意を決して火星人との接触を試みる少年。いろいろ組織の形状が違っているので難渋したが、なんとか最初の接触は無事成功。疲労困狽、ベッドに倒れ臥しタバコを吹かしていると、携帯に電話が掛かってきた。広いな、通話可能エリア。
『あんた、なにしとるん?』
地球に置いてきた彼女だった。
『ええ加減にしなさいよ。あたしを四年も放っといて、そんなとこでバカンスか?GPSでちゃんとわかるねんよ!
そんなんでええんか?ええのんか?!乳頭の色は・・・?』
さすがに、知り合った当初からして遠距離恋愛、遥か真空を隔てての会話にも淀みがない。
確かにご指摘どおり、火星で遊んでる暇はなかった。敵の本陣に乗り込む決意を固める少年。
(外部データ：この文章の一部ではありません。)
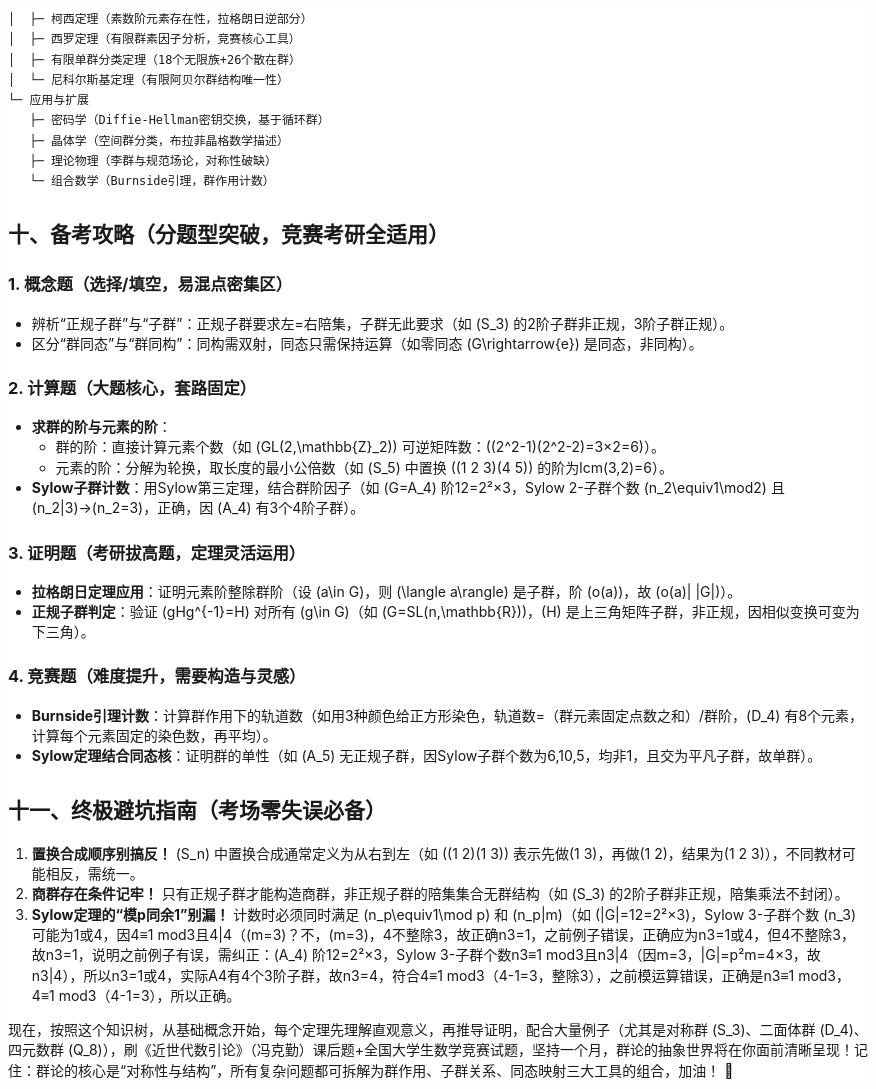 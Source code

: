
 ```
│  ├─ 柯西定理（素数阶元素存在性，拉格朗日逆部分）
│  ├─ 西罗定理（有限群素因子分析，竞赛核心工具）
│  ├─ 有限单群分类定理（18个无限族+26个散在群）
│  └─ 尼科尔斯基定理（有限阿贝尔群结构唯一性）
└─ 应用与扩展
   ├─ 密码学（Diffie-Hellman密钥交换，基于循环群）
   ├─ 晶体学（空间群分类，布拉菲晶格数学描述）
   ├─ 理论物理（李群与规范场论，对称性破缺）
   └─ 组合数学（Burnside引理，群作用计数）
```


## 十、备考攻略（分题型突破，竞赛考研全适用）
### 1. 概念题（选择/填空，易混点密集区）  
- 辨析“正规子群”与“子群”：正规子群要求左=右陪集，子群无此要求（如 \(S_3\) 的2阶子群非正规，3阶子群正规）。  
- 区分“群同态”与“群同构”：同构需双射，同态只需保持运算（如零同态 \(G\rightarrow\{e\}\) 是同态，非同构）。  

### 2. 计算题（大题核心，套路固定）  
- **求群的阶与元素的阶**：  
  - 群的阶：直接计算元素个数（如 \(GL(2,\mathbb{Z}_2)\) 可逆矩阵数：\((2^2-1)(2^2-2)=3×2=6\)）。  
  - 元素的阶：分解为轮换，取长度的最小公倍数（如 \(S_5\) 中置换 \((1 2 3)(4 5)\) 的阶为lcm(3,2)=6）。  
- **Sylow子群计数**：用Sylow第三定理，结合群阶因子（如 \(G=A_4\) 阶12=2²×3，Sylow 2-子群个数 \(n_2\equiv1\mod2\) 且 \(n_2|3\)→\(n_2=3\)，正确，因 \(A_4\) 有3个4阶子群）。  

### 3. 证明题（考研拔高题，定理灵活运用）  
- **拉格朗日定理应用**：证明元素阶整除群阶（设 \(a\in G\)，则 \(\langle a\rangle\) 是子群，阶 \(o(a)\)，故 \(o(a)| |G|\)）。  
- **正规子群判定**：验证 \(gHg^{-1}=H\) 对所有 \(g\in G\)（如 \(G=SL(n,\mathbb{R})\)，\(H\) 是上三角矩阵子群，非正规，因相似变换可变为下三角）。  

### 4. 竞赛题（难度提升，需要构造与灵感）  
- **Burnside引理计数**：计算群作用下的轨道数（如用3种颜色给正方形染色，轨道数=（群元素固定点数之和）/群阶，\(D_4\) 有8个元素，计算每个元素固定的染色数，再平均）。  
- **Sylow定理结合同态核**：证明群的单性（如 \(A_5\) 无正规子群，因Sylow子群个数为6,10,5，均非1，且交为平凡子群，故单群）。  


## 十一、终极避坑指南（考场零失误必备）  
1. **置换合成顺序别搞反！** \(S_n\) 中置换合成通常定义为从右到左（如 \((1 2)(1 3)\) 表示先做(1 3)，再做(1 2)，结果为(1 2 3)），不同教材可能相反，需统一。  
2. **商群存在条件记牢！** 只有正规子群才能构造商群，非正规子群的陪集集合无群结构（如 \(S_3\) 的2阶子群非正规，陪集乘法不封闭）。  
3. **Sylow定理的“模p同余1”别漏！** 计数时必须同时满足 \(n_p\equiv1\mod p\) 和 \(n_p|m\)（如 \(|G|=12=2²×3\)，Sylow 3-子群个数 \(n_3\) 可能为1或4，因4≡1 mod3且4|4（\(m=3\)？不，\(m=3\)，4不整除3，故正确n3=1，之前例子错误，正确应为n3=1或4，但4不整除3，故n3=1，说明之前例子有误，需纠正：\(A_4\) 阶12=2²×3，Sylow 3-子群个数n3≡1 mod3且n3|4（因m=3，|G|=p²m=4×3，故n3|4），所以n3=1或4，实际A4有4个3阶子群，故n3=4，符合4≡1 mod3（4-1=3，整除3），之前模运算错误，正确是n3≡1 mod3，4≡1 mod3（4-1=3），所以正确。  

现在，按照这个知识树，从基础概念开始，每个定理先理解直观意义，再推导证明，配合大量例子（尤其是对称群 \(S_3\)、二面体群 \(D_4\)、四元数群 \(Q_8\)），刷《近世代数引论》（冯克勤）课后题+全国大学生数学竞赛试题，坚持一个月，群论的抽象世界将在你面前清晰呈现！记住：群论的核心是“对称性与结构”，所有复杂问题都可拆解为群作用、子群关系、同态映射三大工具的组合，加油！ 🚀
そんな思春期の純情を引き裂くように、受話器の向こうで悲鳴が。
『あッ・・・!あんた、誰?なにすんのん?』
後には獣のような男の荒い息遣いと、濡れた妖しい抽送音が響き、女の悲鳴に次第に甘いものが混ざるようになってきた。
これはもう、間違いない。
距離を隔てた地球の一角、最高権力者の宮殿に残してきた彼女が、何者かに犯されている・・・!
「こりゃ、タマりまへんなァ・・・いひひひひ・・・
・・・いや、違った!
これは地球の危機だ!!
いや、どっちかっつーと、子宮の危機だ!!
今すぐ行くぞ!可愛い娘ちゃん・・・!!」
緊急発進で火星を飛び立った少年のロケットは、ありえぬ速度で宇宙空間を突っ走り、群がる敵の艦隊をナンデモ溶かす光線砲で続々撃破。いやはや、やりたい一念というのは恐ろしい。地球の誇る宇宙艦隊はたちまち壊滅。
あっという間に地球の引力圏に突入。層雲を突き抜け、最高権力者の宮殿に突っ込むと、警備の衛兵をジャンジャン溶かし捲くり、エレベーターで最上階のスィートルームへ。
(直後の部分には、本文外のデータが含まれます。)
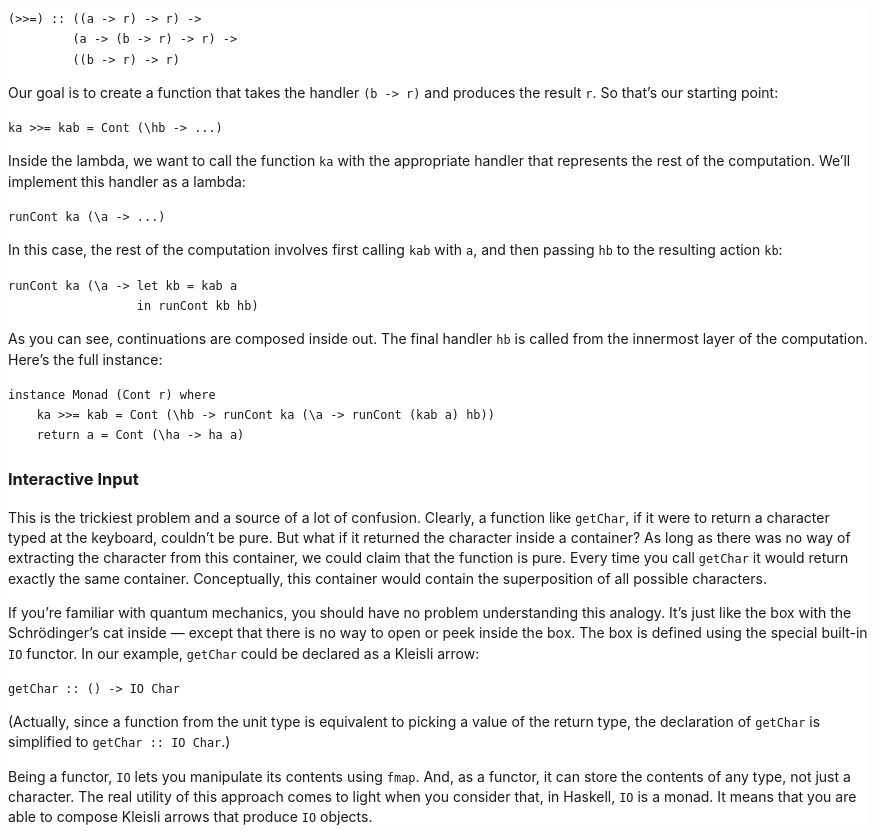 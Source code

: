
 ```text
(>>=) :: ((a -> r) -> r) -> 
         (a -> (b -> r) -> r) -> 
         ((b -> r) -> r)
```

Our goal is to create a function that takes the handler `(b -> r)` and produces the result `r`. So that’s our starting point:

```text
ka >>= kab = Cont (\hb -> ...)
```

Inside the lambda, we want to call the function `ka` with the appropriate handler that represents the rest of the computation. We’ll implement this handler as a lambda:

```text
runCont ka (\a -> ...)
```

In this case, the rest of the computation involves first calling `kab` with `a`, and then passing `hb` to the resulting action `kb`:

```text
runCont ka (\a -> let kb = kab a
                  in runCont kb hb)
```

As you can see, continuations are composed inside out. The final handler `hb` is called from the innermost layer of the computation. Here’s the full instance:

```text
instance Monad (Cont r) where
    ka >>= kab = Cont (\hb -> runCont ka (\a -> runCont (kab a) hb))
    return a = Cont (\ha -> ha a)
```

### Interactive Input

This is the trickiest problem and a source of a lot of confusion. Clearly, a function like `getChar`, if it were to return a character typed at the keyboard, couldn’t be pure. But what if it returned the character inside a container? As long as there was no way of extracting the character from this container, we could claim that the function is pure. Every time you call `getChar` it would return exactly the same container. Conceptually, this container would contain the superposition of all possible characters.

If you’re familiar with quantum mechanics, you should have no problem understanding this analogy. It’s just like the box with the Schrödinger’s cat inside — except that there is no way to open or peek inside the box. The box is defined using the special built-in `IO` functor. In our example, `getChar` could be declared as a Kleisli arrow:

```text
getChar :: () -> IO Char
```

\(Actually, since a function from the unit type is equivalent to picking a value of the return type, the declaration of `getChar` is simplified to `getChar :: IO Char`.\)

Being a functor, `IO` lets you manipulate its contents using `fmap`. And, as a functor, it can store the contents of any type, not just a character. The real utility of this approach comes to light when you consider that, in Haskell, `IO` is a monad. It means that you are able to compose Kleisli arrows that produce `IO` objects.
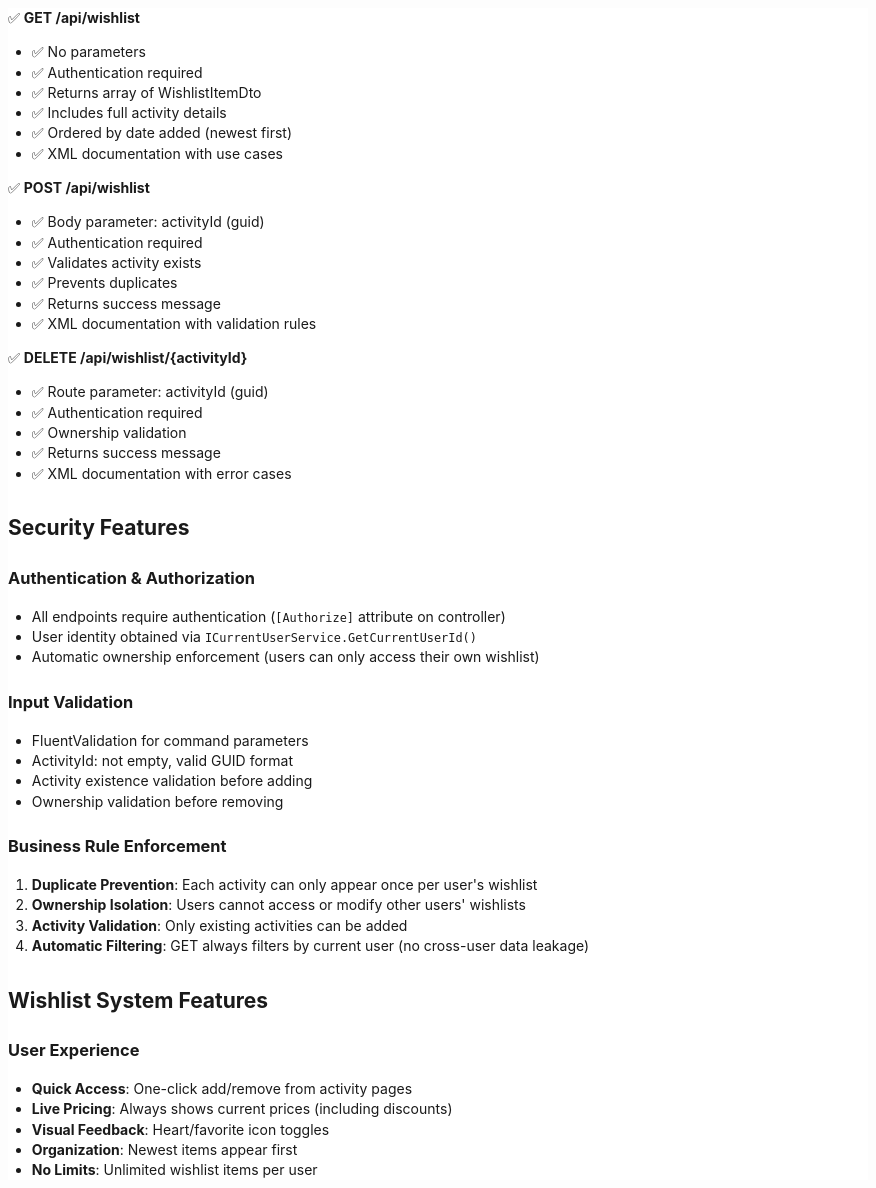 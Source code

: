 ✅ **GET /api/wishlist**
- ✅ No parameters
- ✅ Authentication required
- ✅ Returns array of WishlistItemDto
- ✅ Includes full activity details
- ✅ Ordered by date added (newest first)
- ✅ XML documentation with use cases

✅ **POST /api/wishlist**
- ✅ Body parameter: activityId (guid)
- ✅ Authentication required
- ✅ Validates activity exists
- ✅ Prevents duplicates
- ✅ Returns success message
- ✅ XML documentation with validation rules

✅ **DELETE /api/wishlist/{activityId}**
- ✅ Route parameter: activityId (guid)
- ✅ Authentication required
- ✅ Ownership validation
- ✅ Returns success message
- ✅ XML documentation with error cases

## Security Features

### Authentication & Authorization
- All endpoints require authentication (`[Authorize]` attribute on controller)
- User identity obtained via `ICurrentUserService.GetCurrentUserId()`
- Automatic ownership enforcement (users can only access their own wishlist)

### Input Validation
- FluentValidation for command parameters
- ActivityId: not empty, valid GUID format
- Activity existence validation before adding
- Ownership validation before removing

### Business Rule Enforcement
1. **Duplicate Prevention**: Each activity can only appear once per user's wishlist
2. **Ownership Isolation**: Users cannot access or modify other users' wishlists
3. **Activity Validation**: Only existing activities can be added
4. **Automatic Filtering**: GET always filters by current user (no cross-user data leakage)

## Wishlist System Features

### User Experience
- **Quick Access**: One-click add/remove from activity pages
- **Live Pricing**: Always shows current prices (including discounts)
- **Visual Feedback**: Heart/favorite icon toggles
- **Organization**: Newest items appear first
- **No Limits**: Unlimited wishlist items per user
そこで、泣き叫ぶ彼女を犯していたのは、豪壮な衣裳に奇怪な冠を被ったハゲじじい。
「あ、どーも!」
相手はかなりきさくな性格だった。
「わてが、地球の最高権力者でおま!ついでに云っときますと、これ、わての実の娘ですねん!」
仰け反り、驚愕する少年。
「人類を次の進化のステップに押し上げる原動力は、近親相姦やで・・・!
これ、サミュエル・ランの日記にも書いてある、厳然たる事実でっせ!
ただいま、まさに実践中というワケで・・・」
瞬時に嘘だと見抜いたが、押し倒された娘の顔が想像以上にブサイクだったので、まァいいかと引き上げることにした。
【解説】
以下S・ランの日記を引用(浅倉先生訳)。
「ニ○八八年五月三十一日。
娘たちは兄弟との性交という観念を、十二分に受け入れている。結局、倫理とは訓練の問題なのだ。できれば、この時点で生殖を成功させたい。異種交配は、あとから手をつければいいから。」
「ニ○八八年八月十八日。
娘たちはどちらも三つ子を分娩した。すばらしい。
わたしはつねに、この子供たちに、かれらの子孫が未来の地球の支配者になるのだと諭しつづけている・・・・・・」
近親交配が突然変異や遺伝子劣化を生むという考えは、現代科学では根拠のない謬説であるとして否定されてしまっているが(・・・知ってるよね?)、それ以前、誰でも出来る簡単な遺伝子実験として、世界各地の頭の悪い人たちに無用なハッスルを植え付けていた事実をわれわれは心に留めておく必要があるのではないだろうか。
ヴォクトがかくも愛され、業界の古典と化した事実は疑似科学の不可解な魅惑と切っても切れない関係にあろうから。